2年前に内閣府に国際平和協力本部に研究員制度が出来て、PKOなどに参加した経験を持つ民間人を集めて、さらに技能を伸ばしてもらうようになっています。

そのひとりの38歳の女性は、昨年春まで日本人で初めての女性の軍事監視員としてアフガニスタンで1年近く活動しました。軍事監視員の仕事は、軍閥解体のために武器を回収する、元兵士に職業訓練を受けさせ社会復帰を支援する活動です。この活動はDDR(武装解除―動員解除―社会への再統合)と呼ばれる作業の監視活動だそうです。

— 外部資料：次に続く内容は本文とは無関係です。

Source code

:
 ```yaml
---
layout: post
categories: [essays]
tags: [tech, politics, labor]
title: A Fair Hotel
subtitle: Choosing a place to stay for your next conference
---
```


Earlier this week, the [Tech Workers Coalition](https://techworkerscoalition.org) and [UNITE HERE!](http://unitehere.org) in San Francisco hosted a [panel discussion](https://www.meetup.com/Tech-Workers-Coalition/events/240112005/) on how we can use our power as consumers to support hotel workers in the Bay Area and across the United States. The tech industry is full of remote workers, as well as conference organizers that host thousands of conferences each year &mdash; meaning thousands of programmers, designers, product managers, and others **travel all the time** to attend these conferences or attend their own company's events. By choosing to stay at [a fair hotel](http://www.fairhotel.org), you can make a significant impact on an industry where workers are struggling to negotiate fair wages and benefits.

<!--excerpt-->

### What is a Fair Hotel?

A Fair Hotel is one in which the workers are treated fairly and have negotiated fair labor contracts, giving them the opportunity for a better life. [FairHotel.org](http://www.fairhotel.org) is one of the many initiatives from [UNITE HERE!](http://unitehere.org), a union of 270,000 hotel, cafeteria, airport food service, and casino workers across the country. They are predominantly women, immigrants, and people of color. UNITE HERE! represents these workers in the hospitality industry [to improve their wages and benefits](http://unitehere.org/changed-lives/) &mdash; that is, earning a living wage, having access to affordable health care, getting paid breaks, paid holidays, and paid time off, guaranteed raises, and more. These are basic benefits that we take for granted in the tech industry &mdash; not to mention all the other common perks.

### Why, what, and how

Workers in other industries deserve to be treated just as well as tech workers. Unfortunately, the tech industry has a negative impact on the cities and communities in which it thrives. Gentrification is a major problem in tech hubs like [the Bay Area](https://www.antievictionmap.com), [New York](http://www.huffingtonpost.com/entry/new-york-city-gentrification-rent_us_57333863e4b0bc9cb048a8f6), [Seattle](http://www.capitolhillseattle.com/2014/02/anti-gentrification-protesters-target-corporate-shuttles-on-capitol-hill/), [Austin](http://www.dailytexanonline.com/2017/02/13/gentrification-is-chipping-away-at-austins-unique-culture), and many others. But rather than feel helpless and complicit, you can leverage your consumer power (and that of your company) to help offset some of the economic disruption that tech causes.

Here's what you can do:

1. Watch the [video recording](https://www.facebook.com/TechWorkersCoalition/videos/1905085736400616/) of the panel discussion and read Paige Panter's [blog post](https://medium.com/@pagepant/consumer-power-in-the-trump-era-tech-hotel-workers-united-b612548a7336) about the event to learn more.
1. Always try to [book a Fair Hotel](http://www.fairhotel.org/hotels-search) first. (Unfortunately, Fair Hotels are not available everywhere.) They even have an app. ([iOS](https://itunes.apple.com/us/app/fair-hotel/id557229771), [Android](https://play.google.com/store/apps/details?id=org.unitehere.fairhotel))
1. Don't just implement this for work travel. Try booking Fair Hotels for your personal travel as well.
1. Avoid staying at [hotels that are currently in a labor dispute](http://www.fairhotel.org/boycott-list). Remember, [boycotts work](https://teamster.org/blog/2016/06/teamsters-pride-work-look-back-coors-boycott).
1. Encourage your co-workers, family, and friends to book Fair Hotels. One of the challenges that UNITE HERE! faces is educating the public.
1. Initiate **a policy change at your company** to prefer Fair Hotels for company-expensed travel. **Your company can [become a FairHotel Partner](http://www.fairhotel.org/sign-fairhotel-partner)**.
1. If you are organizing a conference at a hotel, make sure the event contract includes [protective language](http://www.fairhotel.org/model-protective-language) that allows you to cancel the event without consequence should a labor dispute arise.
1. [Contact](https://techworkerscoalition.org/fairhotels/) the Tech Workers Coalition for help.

DDRの活動資金は日本が出しています。

 自民党改憲案の、国際貢献と称して海外で武力行使が出来るよう憲法9条に変えようとしています。紛争地の戦闘が終息すれば可能なPKFやDDRもやれる日本が、直接的な武力行使で紛争を鎮圧する平和維持活動を、どうしても行わなければならない必要は認められません。この形の国連活動はまだ行っていません。コソボ紛争のときは武力行使で一方の側を鎮圧したのはNATO軍でした。この行動で余計に民族間の亀裂も生まれています。日本が憲法を変えてまで武力行使の伴う国際貢献なるものを行う必然性は見当たりません。